“The storm has broken the wires but as soon as they are up, papa will send your mother word, so you needn’t worry about that. But we don’t either of us know your wife’s address. If you could tell us——”
She stopped. He had begun to frown and then shut his eyes with an expression of weariness.
“That doesn’t matter,” he said. “Don’t bother about it. Let her alone.”

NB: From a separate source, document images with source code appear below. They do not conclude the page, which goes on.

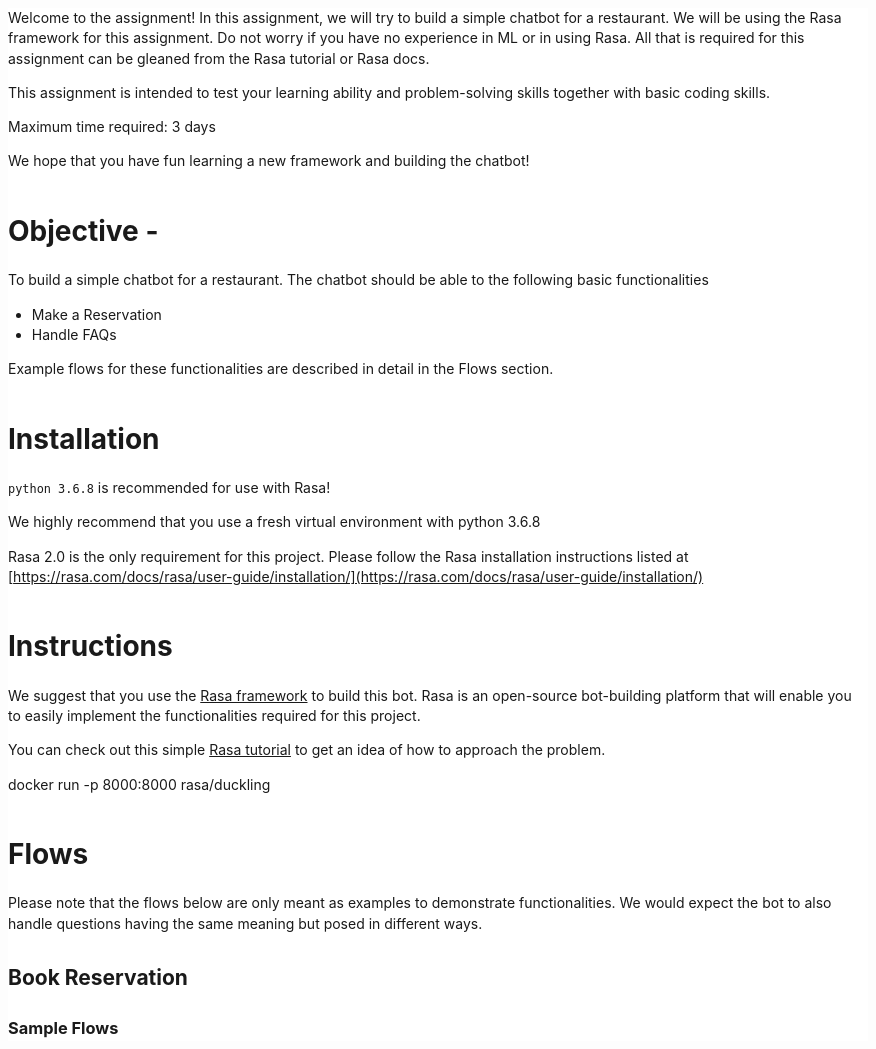 Welcome to the assignment! In this assignment, we will try to build a simple chatbot for a restaurant.
We will be using the Rasa framework for this assignment. Do not worry if you have no experience in ML or in using Rasa. All that is required for this assignment can be gleaned from the Rasa tutorial or Rasa docs.

This assignment is intended to test your learning ability and problem-solving skills together with basic coding skills.

Maximum time required: 3 days

We hope that you have fun learning a new framework and building the chatbot!

# Objective -

To build a simple chatbot for a restaurant.
The chatbot should be able to the following basic functionalities

- Make a Reservation
- Handle FAQs

Example flows for these functionalities are described in detail in the Flows section.

# Installation

`python 3.6.8` is recommended for use with Rasa!

We highly recommend that you use a fresh virtual environment with python 3.6.8

Rasa 2.0 is the only requirement for this project. Please follow the Rasa installation instructions listed at [https://rasa.com/docs/rasa/user-guide/installation/](https://rasa.com/docs/rasa/user-guide/installation/)

# Instructions

We suggest that you use the [Rasa framework](https://rasa.com/) to build this bot. Rasa is an open-source bot-building platform that will enable you to easily implement the functionalities required for this project.

You can check out this simple [Rasa tutorial](https://rasa.com/docs/rasa/user-guide/rasa-tutorial/) to get an idea of how to approach the problem.

docker run -p 8000:8000 rasa/duckling

# Flows

Please note that the flows below are only meant as examples to demonstrate functionalities. We would expect the bot to also handle questions having the same meaning but posed in different ways.

## Book Reservation

### Sample Flows
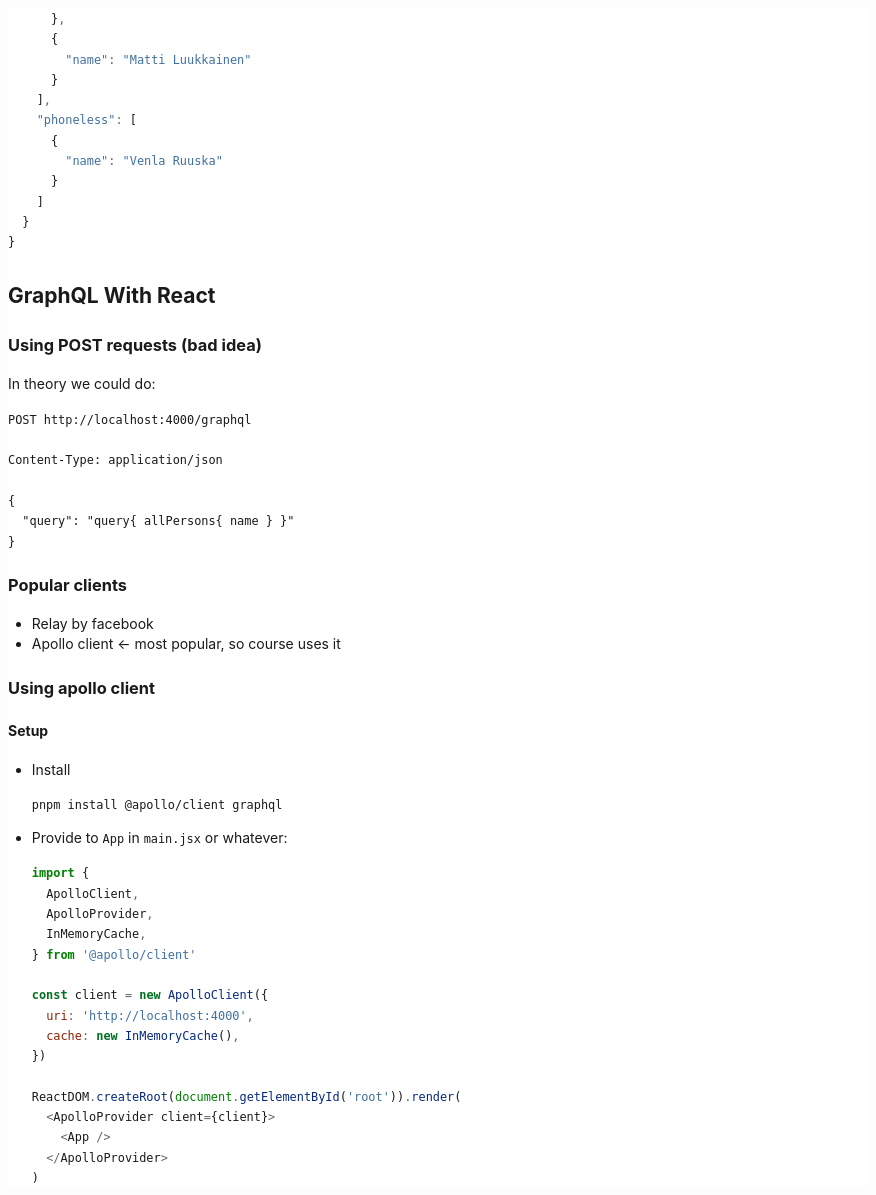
   ```js
        },
        {
          "name": "Matti Luukkainen"
        }
      ],
      "phoneless": [
        {
          "name": "Venla Ruuska"
        }
      ]
    }
  }
  ```

## GraphQL With React

### Using POST requests (bad idea)

In theory we could do:

```http
POST http://localhost:4000/graphql

Content-Type: application/json

{
  "query": "query{ allPersons{ name } }"
}

```

### Popular clients

- Relay by facebook
- Apollo client <- most popular, so course uses it


### Using apollo client

#### Setup

- Install

  ```sh
  pnpm install @apollo/client graphql
  ```

- Provide to `App` in `main.jsx` or whatever:

  ```js
  import {
    ApolloClient,
    ApolloProvider,
    InMemoryCache,
  } from '@apollo/client'

  const client = new ApolloClient({
    uri: 'http://localhost:4000',
    cache: new InMemoryCache(),
  })

  ReactDOM.createRoot(document.getElementById('root')).render(
    <ApolloProvider client={client}>
      <App />
    </ApolloProvider>
  )
  ```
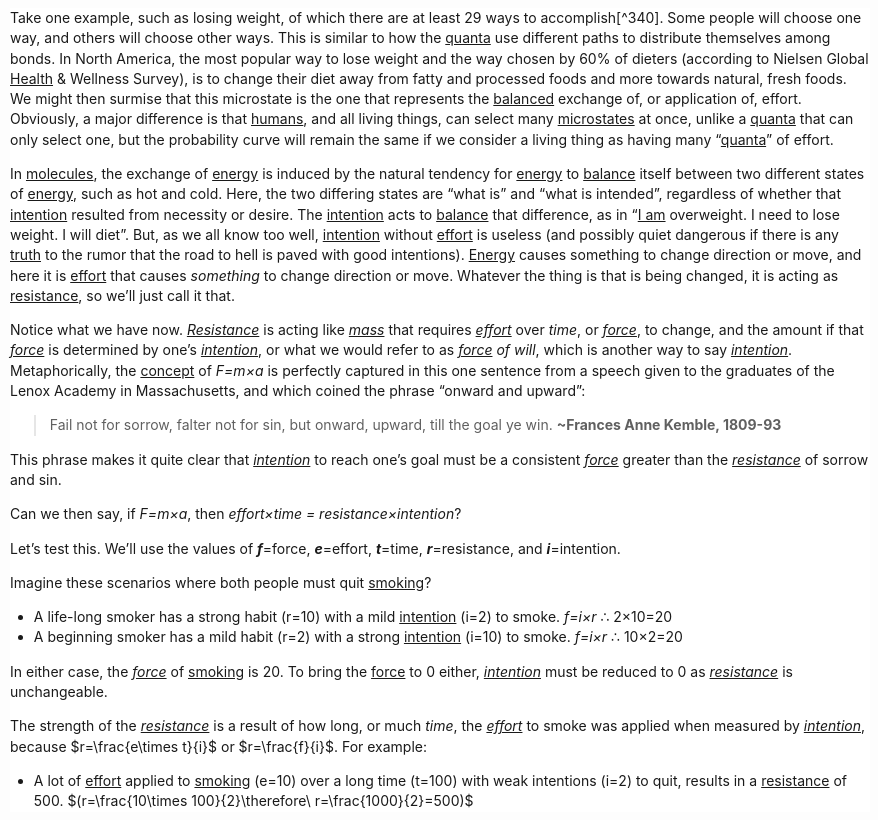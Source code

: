 Take one example, such as losing weight, of which there are at least 29 ways to accomplish[^340].  Some people will choose one way, and others will choose other ways.  This is similar to how the <u>quanta</u> use different paths to distribute themselves among bonds.  In North America, the most popular way to lose weight and the way chosen by 60% of dieters (according to Nielsen Global <u>Health</u> & Wellness Survey), is to change their diet away from fatty and processed foods and more towards natural, fresh foods.  We might then surmise that this microstate is the one that represents the <u>balanced</u> exchange of, or application of, effort.  Obviously, a major difference is that <u>humans</u>, and all living things, can select many <u>microstates</u> at once, unlike a <u>quanta</u> that can only select one, but the probability curve will remain the same if we consider a living thing as having many “<u>quanta</u>” of effort. 

In <u>molecules</u>, the exchange of <u>energy</u> is induced by the natural tendency for <u>energy</u> to <u>balance</u> itself between two different states of <u>energy</u>, such as hot and cold.  Here, the two differing states are “what is” and “what is intended”, regardless of whether that <u>intention</u> resulted from necessity or desire.  The <u>intention</u> acts to <u>balance</u> that difference, as in “<u>I am</u> overweight.  I need to lose weight. I will diet”.  But, as we all know too well, <u>intention</u> without <u>effort</u> is useless (and possibly quiet dangerous if there is any <u>truth</u> to the rumor that the road to hell is paved with good intentions).   <u>Energy</u> causes something to change direction or move, and here it is <u>effort</u> that causes *something* to change direction or move.  Whatever the thing is that is being changed, it is acting as <u>resistance</u>, so we’ll just call it that.   

Notice what we have now.  *<u>Resistance</u>* is acting like *<u>mass</u>* that requires *<u>effort</u>* over *time*, or *<u>force</u>*, to change, and the amount if that *<u>force</u>* is determined by one’s *<u>intention</u>*, or what we would refer to as *<u>force</u> of will*, which is another way to say *<u>intention</u>*.   Metaphorically, the <u>concept</u> of *F=m&times;a* is perfectly captured in this one sentence from a speech given to the graduates of the Lenox Academy in Massachusetts, and which coined the phrase “onward and upward”:

> Fail not for sorrow, falter not for sin, but onward, upward, till the goal ye win. **~Frances Anne Kemble, 1809-93**

This phrase makes it quite clear that *<u>intention</u>* to reach one’s goal must be a consistent *<u>force</u>* greater than the *<u>resistance</u>* of sorrow and sin.

Can we then say, if *F=m&times;a*, then *effort&times;time = resistance&times;intention*?  

Let’s test this.  We’ll use the values of ***f***=force, ***e***=effort, ***t***=time, ***r***=resistance, and ***i***=intention.

Imagine these scenarios where both people must quit <u>smoking</u>?

- A life-long smoker has a strong habit (r=10) with a mild <u>intention</u> (i=2) to smoke. *f=i&times;r* &therefore; 2&times;10=20
- A beginning smoker has a mild habit (r=2)  with a strong <u>intention</u> (i=10) to smoke. *f=i&times;r* &therefore; 10&times;2=20

In either case, the *<u>force</u>* of <u>smoking</u> is 20.  To bring the <u>force</u> to 0 either, *<u>intention</u>* must be reduced to 0 as *<u>resistance</u>* is unchangeable.

The strength of the *<u>resistance</u>* is a result of how long, or much *time*, the *<u>effort</u>* to smoke was applied when measured by *<u>intention</u>*, because $r=\frac{e\times t}{i}$ or $r=\frac{f}{i}$.  For example: 

- A lot of <u>effort</u> applied to <u>smoking</u> (e=10) over a long time (t=100) with weak intentions (i=2) to quit, results in a <u>resistance</u> of 500. $(r=\frac{10\times 100}{2}\therefore\ r=\frac{1000}{2}=500)$


[^26]: Livio, M.  (n.d.).  **Why Math Works**.  <https://www.scientificamerican.com/article/why-math-works>
[^27]: Britannica, T.  E.  (2019, April 08).  **Laws of thought**.  <https://www.britannica.com/topic/laws-of-thought>
[^28]: **15** **Insane Things That Correlate With Each Other**.  (n.d.).  <http://www.tylervigen.com/spurious-correlations>
[^29]: Abreu, N.  (n.d**.).  Methodology for Investigating the Hypothesis of Anomalous Remote Perceptions as Objective Phenomena.** <http://cref.tripod.com/tucsonpaper.htm> Science of Self Club, University of Florida
[^30]: This was calculated by Jordan Hurst, an independent game developer and writer from Toronto, Canada.
[^31]: Jaynes, Julian (2000) [1976].  **The origin of consciousness in the breakdown of the bicameral mind** (PDF).  Houghton Mifflin.  p.73.ISBN 978-0-618-05707-8.
[^32]: Fast-moving air is at a lower pressure than slow-moving air, so the pressure above the wing is lower than the pressure below, and this creates the lift that powers the plane upward.
[^33]: Fiegna, F., &amp; Velicer, G.  J.  (2003).  **Competitive fates of bacterial social parasites: Persistence and self–induced extinction of Myxococcus xanthuscheaters**.  Proceedings of the Royal Society of London.  Series B: Biological Sciences, 270(1523), 1527-1534.  doi:10.1098/rspb.2003.2387;
[^34]: Muir and Howard, 1999 - Rankin, D.  J., López-Sepulcre, A., Foster, K.  R., &amp; Kokko, H.  (2007).  **Species-level selection reduces selfishness through competitive exclusion.** Journal of Evolutionary Biology, 20(4), 1459-1468.  doi:10.1111/j.1420-9101.2007.01337.x
[^35]: Rainey, Paul B.  **"Precarious Development: The Uncertain Social Life of Cellular Slime Molds.""** Proceedings of the National Academy of Sciences, vol.  112, no.  9, 2015, pp.  2639-2640., doi:10.1073/pnas.1500708112.  <https://www.pnas.org/content/pnas/112/9/2639.full.pdf>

Again there was one of those pauses which seemed to him so long. He gave a sigh and moved restlessly, and she said,
“Are your feet very painful?”
“Yes, pretty bad,” he answered. “What’s the matter with them?”
“They were frost-bitten, one partly frozen.”
“Oh—” he did not seem profoundly interested. It was as if they were some one else’s feet, only they hurt violently enough to obtrude themselves upon his attention. “Thank you very much,” he added. “I’ll be all right to-morrow.”
He felt very tired and heard, as in a dream, the rustle of her dress as she moved again. She said something about “supper” and “Mrs. Perley coming,” and the dark, enveloping sense of stupor from which he had come to life closed on him again.
Some time later on he emerged from it and saw another woman, stout and matronly, with sleekly-parted hair, and an apron girt about her. He asked her, too, who she was, for the fear that he might wake and find his wife by his bedside mingled with the pain of his feet, to torment him and break the vast, dead restfulness of the torpor in which he lay.